Nigeria Islamist leader rejects idea of amnesty deal
Kano: The leader of Nigeria`s radical Islamist group Boko Haram has rejected the idea of any potential amnesty deal, which the country`s presidency said it would study in a bid to curb a bloody insurgency, in a statement obtained by a news agency on Thursday.
Abubakar Shekau, the purported head of Boko Haram who has been designated a global terrorist by the United States, claimed his group had "not committed any wrong to deserve amnesty”.
"Surprisingly, the Nigerian government is talking about granting us amnesty. What wrong have we done? On the contrary, it is we that should grant you pardon," he said, listing what he described as the state`s "atrocities" against Muslims.
The Hausa language audio recording was distributed by e-mail in a manner consistent with previous Boko Haram messages, and the voice was similar to that of previous Shekau statements.
President Goodluck Jonathan last week formed a panel to look at the possibility of offering an amnesty deal to the Islamists, whose insurgency has left more than 3,000 people dead since 2009, including killings by the security services.
Jonathan has come under intense pressure over the issue, with politicians from the country`s violence-torn north as well as Nigeria`s highest Muslim spiritual figure, the Sultan of Sokoto, calling for amnesty.
The panel, reportedly to be composed of national security officials, northern leaders and others, is due to report later this month.

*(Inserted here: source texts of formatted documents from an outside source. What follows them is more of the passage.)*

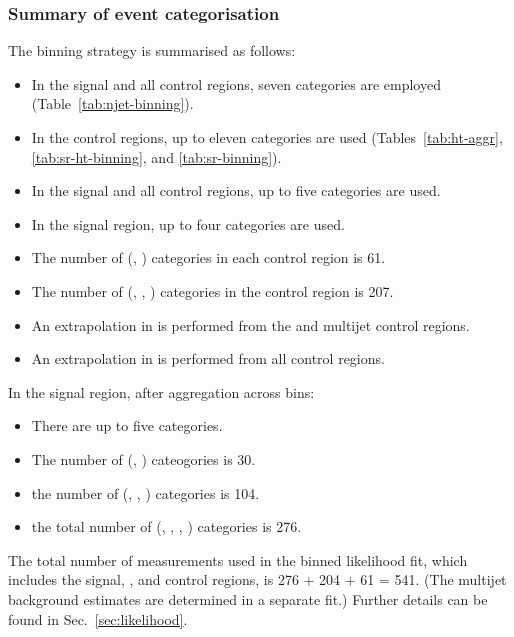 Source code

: \subsubsection{Summary of event categorisation}
\label{sec:binning-summary}

The binning strategy is summarised as follows: 
\begin{itemize}
\item In the signal and all control regions, seven \njet categories
  are employed (Table~\ref{tab:njet-binning}). 
\item In the control regions, up to eleven \scalht categories are
  used (Tables~\ref{tab:ht-aggr}, \ref{tab:sr-ht-binning}, and
  \ref{tab:sr-binning}).  
\item In the signal and all control regions, up to five \nb categories
  are used.
\item In the signal region, up to four \HTmiss categories are used.
\item The number of (\njet, \scalht) categories in each control region
  is 61.
\item The number of (\njet, \scalht, \nb) categories in the \mj
  control region is 207.
\item An extrapolation in \nb is performed from the \mmj and multijet
  control regions.
\item An extrapolation in \HTmiss is performed from all control regions.
\end{itemize}
In the signal region, after aggregation across \scalht bins: 
\begin{itemize}
\item There are up to five \scalht categories.
\item The number of (\njet, \scalht) cateogories is 30.
\item the number of (\njet, \scalht, \nb) categories is 104.
\item the total number of (\njet, \scalht, \nb, \HTmiss) categories is
  276. 
\end{itemize}

The total number of measurements used in the binned likelihood fit,
which includes the signal, \mj, and \mmj control regions, is 276 + 204
+ 61 = 541. (The multijet background estimates are determined in a
separate fit.) Further details can be found in
Sec.~\ref{sec:likelihood}.
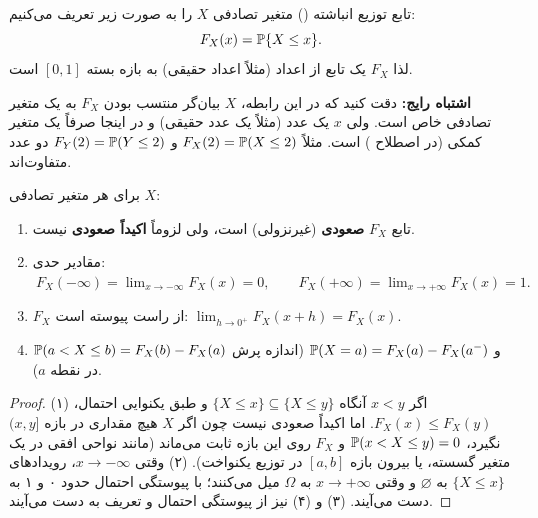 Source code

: \begin{definition}
تابع توزیع انباشته () متغیر تصادفی $X$ را به صورت زیر تعریف می‌کنیم:
\[
F_X(x)=\Prob\{X\le x\}.
\]
لذا $F_X$ یک تابع از اعداد (مثلاً اعداد حقیقی) به بازه بسته $[0,1]$ است.
\end{definition}

\begin{warning}
\warntitle \textbf{اشتباه رایج:} دقت کنید که در این رابطه، $X$ بیان‌گر منتسب بودن $F_X$ به یک متغیر تصادفی خاص است. ولی $x$ یک عدد (مثلاً یک عدد حقیقی) و در اینجا صرفاً یک متغیر کمکی (در اصطلاح ) است. مثلاً $F_X(2)=\Prob(X\le2)$ و $F_Y(2)=\Prob(Y\le2)$ دو عدد متفاوت‌اند.
\end{warning}

\begin{theorem}
برای هر متغیر تصادفی $X$:
\begin{enumerate}
\item تابع $F_X$ \textbf{صعودی} (غیرنزولی) است، ولی لزوماً \textbf{اکیداً صعودی} نیست.
\item مقادیر حدی:
$\ F_X(-\infty)=\lim_{x\to-\infty}F_X(x)=0,\qquad F_X(+\infty)=\lim_{x\to+\infty}F_X(x)=1 .$
\item $F_X$ از راست پیوسته است: $\lim_{h\to0^+}F_X(x+h)=F_X(x)$.
\item $\Prob(a<X\le b)=F_X(b)-F_X(a)$ و $\Prob(X=a)=F_X(a)-F_X(a^-)$ (اندازه پرش در نقطه $a$).
\end{enumerate}
\end{theorem}
\begin{proof}
(۱) اگر $x<y$ آنگاه $\{X\le x\}\subseteq\{X\le y\}$ و طبق یکنوایی احتمال، $F_X(x)\le F_X(y)$. اما اکیداً صعودی نیست چون اگر $X$ هیچ مقداری در بازه $(x,y]$ نگیرد، $\Prob(x<X\le y)=0$ و $F_X$ روی این بازه ثابت می‌ماند (مانند نواحی افقی در  یک متغیر گسسته، یا بیرون بازه $[a,b]$ در توزیع یکنواخت).
(۲) وقتی $x\to-\infty$، رویدادهای $\{X\le x\}$ به $\varnothing$ و وقتی $x\to+\infty$ به $\Omega$ میل می‌کنند؛ با پیوستگی احتمال حدود ۰ و ۱ به دست می‌آیند.
(۳) و (۴) نیز از پیوستگی احتمال و تعریف به دست می‌آیند.
\end{proof}

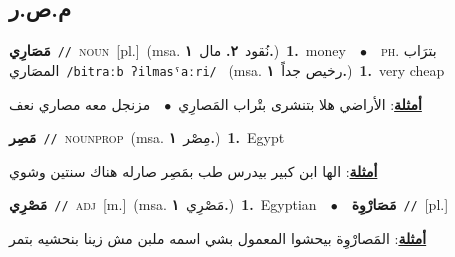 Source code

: \documentclass[10pt,a4paper,twoside]{article} %
\begin{document}
\begin{multicols}{2}
\vspace{-3mm}
\subsection*{\color{blue}\foreignlanguage{arabic}{م.ص.ر}\color{blue}{}} 

{\setlength\topsep{0pt}\textbf{\foreignlanguage{arabic}{مَصَارِي}}\ {\color{gray}\texttt{//}\color{black}}\ \textsc{noun}\ [pl.]\ \color{gray}(msa. \foreignlanguage{arabic}{نُقود}~\foreignlanguage{arabic}{\textbf{٢.}}  \foreignlanguage{arabic}{مال}~\foreignlanguage{arabic}{\textbf{١.}})\color{black}\ \textbf{1.}~money\ \ $\bullet$\ \ \textsc{ph.} \color{gray} \foreignlanguage{arabic}{بترَاب المصَاري}\color{black}\ {\color{gray}\texttt{/{\sffamily bitraːb ʔilmasˤaːri}/}\color{black}}\ \color{gray} (msa. \foreignlanguage{arabic}{رخيص جداً}~\foreignlanguage{arabic}{\textbf{١.}})\color{black}\ \textbf{1.}~very cheap\  \begin{flushright}\color{gray}\foreignlanguage{arabic}{\textbf{\underline{\foreignlanguage{arabic}{أمثلة}}}: الأراضي هلا بتنشرى بتْراب المَصارِي\ $\bullet$\ \  مزنجل معه مصاري نعف}\end{flushright}\color{black}} \vspace{2mm}

{\setlength\topsep{0pt}\textbf{\foreignlanguage{arabic}{مَصِر}}\ {\color{gray}\texttt{//}\color{black}}\ \textsc{noun\textunderscore prop}\ \color{gray}(msa. \foreignlanguage{arabic}{مِصْر}~\foreignlanguage{arabic}{\textbf{١.}})\color{black}\ \textbf{1.}~Egypt\  \begin{flushright}\color{gray}\foreignlanguage{arabic}{\textbf{\underline{\foreignlanguage{arabic}{أمثلة}}}: الها ابن كبير بيدرس طب بمَصِر صارله هناك سنتين وشوي}\end{flushright}\color{black}} \vspace{2mm}

{\setlength\topsep{0pt}\textbf{\foreignlanguage{arabic}{مَصْرِي}}\ {\color{gray}\texttt{//}\color{black}}\ \textsc{adj}\ [m.]\ \color{gray}(msa. \foreignlanguage{arabic}{مَصْرِي}~\foreignlanguage{arabic}{\textbf{١.}})\color{black}\ \textbf{1.}~Egyptian\ \ $\bullet$\ \ \setlength\topsep{0pt}\textbf{\foreignlanguage{arabic}{مَصَارْوِة}}\ {\color{gray}\texttt{//}\color{black}}\ [pl.]\  \begin{flushright}\color{gray}\foreignlanguage{arabic}{\textbf{\underline{\foreignlanguage{arabic}{أمثلة}}}: المَصارْوِة بيحشوا المعمول بشي اسمه ملبن مش زينا بنحشيه بتمر}\end{flushright}\color{black}} \vspace{2mm}


\end{multicols}
\end{document}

The move has been widely debated in Nigerian media in recent days.
Boko Haram has claimed to be fighting for an Islamic state in Africa`s most populous nation and largest oil producer.

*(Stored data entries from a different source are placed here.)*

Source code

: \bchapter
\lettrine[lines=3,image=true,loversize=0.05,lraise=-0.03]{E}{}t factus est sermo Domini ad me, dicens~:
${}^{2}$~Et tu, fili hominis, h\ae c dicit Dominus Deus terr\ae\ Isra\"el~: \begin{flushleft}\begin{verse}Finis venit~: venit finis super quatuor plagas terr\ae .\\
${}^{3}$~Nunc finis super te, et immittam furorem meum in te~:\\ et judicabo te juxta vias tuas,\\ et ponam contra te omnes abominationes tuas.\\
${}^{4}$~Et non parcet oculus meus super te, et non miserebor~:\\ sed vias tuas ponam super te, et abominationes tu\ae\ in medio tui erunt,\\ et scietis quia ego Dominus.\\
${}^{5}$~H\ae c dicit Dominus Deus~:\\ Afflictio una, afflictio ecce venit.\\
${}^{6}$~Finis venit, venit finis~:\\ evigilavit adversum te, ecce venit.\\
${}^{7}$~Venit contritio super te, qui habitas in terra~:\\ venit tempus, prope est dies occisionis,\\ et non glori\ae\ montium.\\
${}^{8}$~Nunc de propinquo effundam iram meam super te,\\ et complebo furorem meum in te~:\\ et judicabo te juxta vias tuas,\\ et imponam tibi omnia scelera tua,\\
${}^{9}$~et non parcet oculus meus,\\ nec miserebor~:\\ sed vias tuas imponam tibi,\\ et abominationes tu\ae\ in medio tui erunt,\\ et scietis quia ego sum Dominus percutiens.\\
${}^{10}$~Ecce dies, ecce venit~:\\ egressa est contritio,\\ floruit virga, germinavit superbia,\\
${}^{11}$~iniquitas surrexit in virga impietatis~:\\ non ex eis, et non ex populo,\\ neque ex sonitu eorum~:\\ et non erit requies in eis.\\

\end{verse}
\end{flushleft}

The group also claimed the February 19 kidnapping of a French family of seven over the border in Cameroon. Their whereabouts remain unknown.
Boko Haram`s demands, however, have repeatedly shifted and the group is believed to include various factions in addition to imitators.
Nigeria offered an amnesty to militants in the southern oil-producing Niger Delta region in 2009, which has been credited with greatly reducing unrest there, though oil theft has since flourished.
Violence blamed on Boko Haram has been concentrated in the mostly Muslim north.
Christian and Muslim civilians, the security services and other symbols of authority have been among the group`s victims.